Published online by Cambridge University Press: 14 January 2010
The case study in this chapter involves finding the puddle length in a continuous casting operation. This involves calculating how fast molten steel solidifies. We introduce the Boltzmann similarity transformation as a way of solving the 1-D heat equation with a moving boundary (the boundary between molten and solidified steel, which changes with time). This technique reduces the PDE into an ordinary differential equation (ODE) and a parameter describing the moving boundary position is obtained as the solution of a transcendental equation.
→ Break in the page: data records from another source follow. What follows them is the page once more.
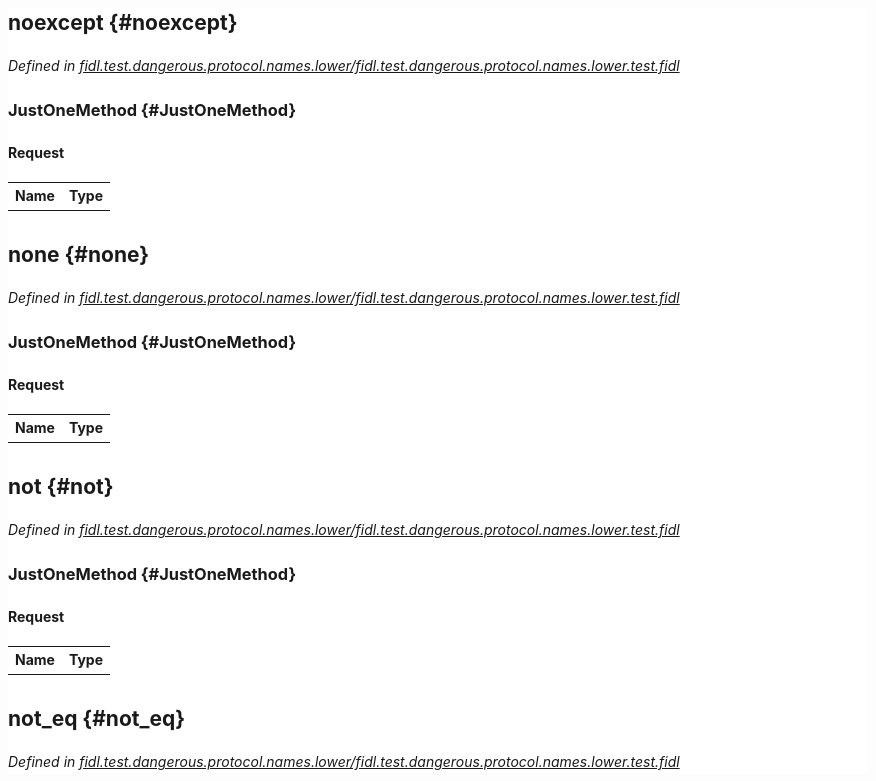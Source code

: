 

## noexcept {#noexcept}
*Defined in [fidl.test.dangerous.protocol.names.lower/fidl.test.dangerous.protocol.names.lower.test.fidl](https://fuchsia.googlesource.com/fuchsia/+/master/garnet/tests/fidl-dangerous-identifiers/fidl/fidl.test.dangerous.protocol.names.lower.test.fidl#467)*


### JustOneMethod {#JustOneMethod}


#### Request
<table>
    <tr><th>Name</th><th>Type</th></tr>
    </table>



## none {#none}
*Defined in [fidl.test.dangerous.protocol.names.lower/fidl.test.dangerous.protocol.names.lower.test.fidl](https://fuchsia.googlesource.com/fuchsia/+/master/garnet/tests/fidl-dangerous-identifiers/fidl/fidl.test.dangerous.protocol.names.lower.test.fidl#471)*


### JustOneMethod {#JustOneMethod}


#### Request
<table>
    <tr><th>Name</th><th>Type</th></tr>
    </table>



## not {#not}
*Defined in [fidl.test.dangerous.protocol.names.lower/fidl.test.dangerous.protocol.names.lower.test.fidl](https://fuchsia.googlesource.com/fuchsia/+/master/garnet/tests/fidl-dangerous-identifiers/fidl/fidl.test.dangerous.protocol.names.lower.test.fidl#475)*


### JustOneMethod {#JustOneMethod}


#### Request
<table>
    <tr><th>Name</th><th>Type</th></tr>
    </table>



## not_eq {#not_eq}
*Defined in [fidl.test.dangerous.protocol.names.lower/fidl.test.dangerous.protocol.names.lower.test.fidl](https://fuchsia.googlesource.com/fuchsia/+/master/garnet/tests/fidl-dangerous-identifiers/fidl/fidl.test.dangerous.protocol.names.lower.test.fidl#479)*

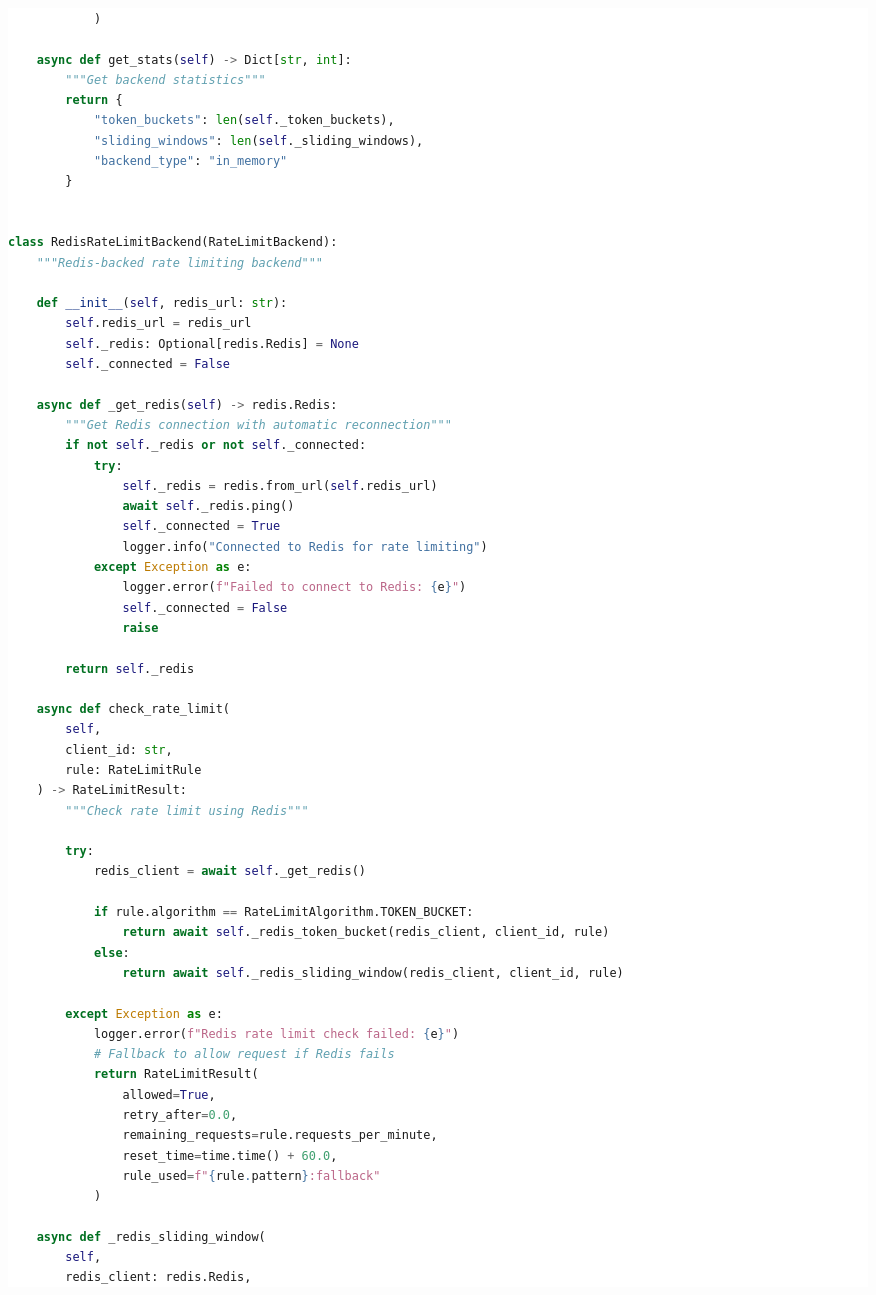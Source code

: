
 ```python
            )

    async def get_stats(self) -> Dict[str, int]:
        """Get backend statistics"""
        return {
            "token_buckets": len(self._token_buckets),
            "sliding_windows": len(self._sliding_windows),
            "backend_type": "in_memory"
        }


class RedisRateLimitBackend(RateLimitBackend):
    """Redis-backed rate limiting backend"""

    def __init__(self, redis_url: str):
        self.redis_url = redis_url
        self._redis: Optional[redis.Redis] = None
        self._connected = False

    async def _get_redis(self) -> redis.Redis:
        """Get Redis connection with automatic reconnection"""
        if not self._redis or not self._connected:
            try:
                self._redis = redis.from_url(self.redis_url)
                await self._redis.ping()
                self._connected = True
                logger.info("Connected to Redis for rate limiting")
            except Exception as e:
                logger.error(f"Failed to connect to Redis: {e}")
                self._connected = False
                raise

        return self._redis

    async def check_rate_limit(
        self,
        client_id: str,
        rule: RateLimitRule
    ) -> RateLimitResult:
        """Check rate limit using Redis"""

        try:
            redis_client = await self._get_redis()

            if rule.algorithm == RateLimitAlgorithm.TOKEN_BUCKET:
                return await self._redis_token_bucket(redis_client, client_id, rule)
            else:
                return await self._redis_sliding_window(redis_client, client_id, rule)

        except Exception as e:
            logger.error(f"Redis rate limit check failed: {e}")
            # Fallback to allow request if Redis fails
            return RateLimitResult(
                allowed=True,
                retry_after=0.0,
                remaining_requests=rule.requests_per_minute,
                reset_time=time.time() + 60.0,
                rule_used=f"{rule.pattern}:fallback"
            )

    async def _redis_sliding_window(
        self,
        redis_client: redis.Redis,
```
Introduction to the case study problem
Of great interest in many industrial applications are those problems which involve a change of phase — from solid to liquid or liquid to solid, for example. These are also interesting mathematically because few exact solutions are known. Hence the ones for which analytic solutions are known give considerable insight into the physical processes involved. We develop a mathematical model to examine the feasibility of casting steel sheets by pouring molten metal onto a cooled rotating drum. This model involves the concept of a moving solidification boundary. The problem was brought to the 1985 Australian Mathematics in Industry Workshop by the Research Laboratories of BHP in Melbourne. It was reported in Barton (1985).
Background
A conventional method of producing steel sheets involves rolling steel billets down to the required thickness. This can be costly in both resources and time. Also it is difficult to produce very long sheets of steel by this method. One alternative is to pour molten steel onto a rotating drum which is cooled by water flowing through it (see Figure 2.1.1).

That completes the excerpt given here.